Highlights
There have been nearly a dozen instances of hikes in customs duty covering over 400 items during the last 24 months, marking a “calibrated departure” from the underlying policy of reducing import duty that was consistently followed by successive governments over the last two decades.
- The increase in duties across both agricultural items and manufactured products is also in contravention with a proposal debated by the government’s policy think-tank Niti Aayog in the run-up to last year’s Budget to effectively bring tariffs down in line with corresponding duties in the ASEAN bloc.
- Prior to the large-scale hikes, India’s peak customs duty — the highest of the normal rates — on non-agriculture products had come down steeply from 150 per cent in 1991-92 to 40 per cent in 1997-98 and subsequently, to 20 per cent in 2004-05 and 10 per cent in 2007-08.
- Bound rates are the customs duty rates committed by a country to all other members under the most favored nation principle and breaching these rates could effectively put a country at risk of being branded as “protectionist” as per the WTO norms, which prohibit discrimination by use of tariffs by its 164 members.
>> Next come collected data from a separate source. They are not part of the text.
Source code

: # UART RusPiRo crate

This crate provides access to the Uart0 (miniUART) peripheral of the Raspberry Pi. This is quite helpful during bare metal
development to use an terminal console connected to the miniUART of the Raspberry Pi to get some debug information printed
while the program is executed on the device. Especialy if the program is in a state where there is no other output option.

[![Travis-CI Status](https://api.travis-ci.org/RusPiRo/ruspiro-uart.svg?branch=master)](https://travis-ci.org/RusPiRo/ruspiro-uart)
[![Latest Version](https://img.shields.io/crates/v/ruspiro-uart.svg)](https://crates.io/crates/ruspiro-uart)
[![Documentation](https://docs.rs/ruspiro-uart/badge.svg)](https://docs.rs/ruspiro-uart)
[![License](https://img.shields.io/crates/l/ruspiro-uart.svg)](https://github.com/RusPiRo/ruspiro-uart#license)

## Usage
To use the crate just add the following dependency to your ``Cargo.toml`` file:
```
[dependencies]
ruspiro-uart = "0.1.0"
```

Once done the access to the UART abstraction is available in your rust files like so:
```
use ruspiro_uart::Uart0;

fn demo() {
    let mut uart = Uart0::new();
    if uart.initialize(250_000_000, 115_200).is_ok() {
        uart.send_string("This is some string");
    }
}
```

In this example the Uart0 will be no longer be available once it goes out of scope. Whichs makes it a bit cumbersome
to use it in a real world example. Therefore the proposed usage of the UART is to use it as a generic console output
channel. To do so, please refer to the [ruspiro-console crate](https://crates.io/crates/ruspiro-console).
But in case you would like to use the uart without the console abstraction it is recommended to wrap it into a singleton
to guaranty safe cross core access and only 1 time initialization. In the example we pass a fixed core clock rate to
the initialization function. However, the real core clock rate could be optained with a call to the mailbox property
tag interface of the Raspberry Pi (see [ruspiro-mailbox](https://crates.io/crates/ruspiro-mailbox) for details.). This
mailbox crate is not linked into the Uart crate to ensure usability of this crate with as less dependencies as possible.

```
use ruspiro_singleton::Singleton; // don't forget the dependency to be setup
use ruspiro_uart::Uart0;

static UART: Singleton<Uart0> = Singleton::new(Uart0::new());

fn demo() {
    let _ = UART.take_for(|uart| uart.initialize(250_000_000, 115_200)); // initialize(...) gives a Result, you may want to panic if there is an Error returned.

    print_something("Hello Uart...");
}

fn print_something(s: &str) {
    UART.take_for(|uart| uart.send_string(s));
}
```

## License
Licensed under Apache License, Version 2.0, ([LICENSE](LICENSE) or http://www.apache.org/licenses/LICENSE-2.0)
Analysts caution that customs duty hike proposed on 29 US products on June 20 this year on items including almonds, apples and phosphoric acid worth $10.6 billion, which was to be effective from August 4 but has since been postponed by 45 days, could effectively cross the WTO-mandated “bound rates”.
Analysts predict that breaching the WTO-bound rates could have serious repercussions because
- The WTO requires member countries to notify bound tariffs on products as per the commitments resulting from negotiations.
- Country-wise bound tariff commitments are listed in the documents called the Schedule of Commitments and are an integral part of the WTO Agreement.
- WTO member countries have the flexibility to increase or decrease their tariffs so long as they do not raise them above their bound levels.
- If one WTO member raises applied tariffs above their bound level, other WTO members can take the country to the WTO’s dispute settlement for resolving the issue.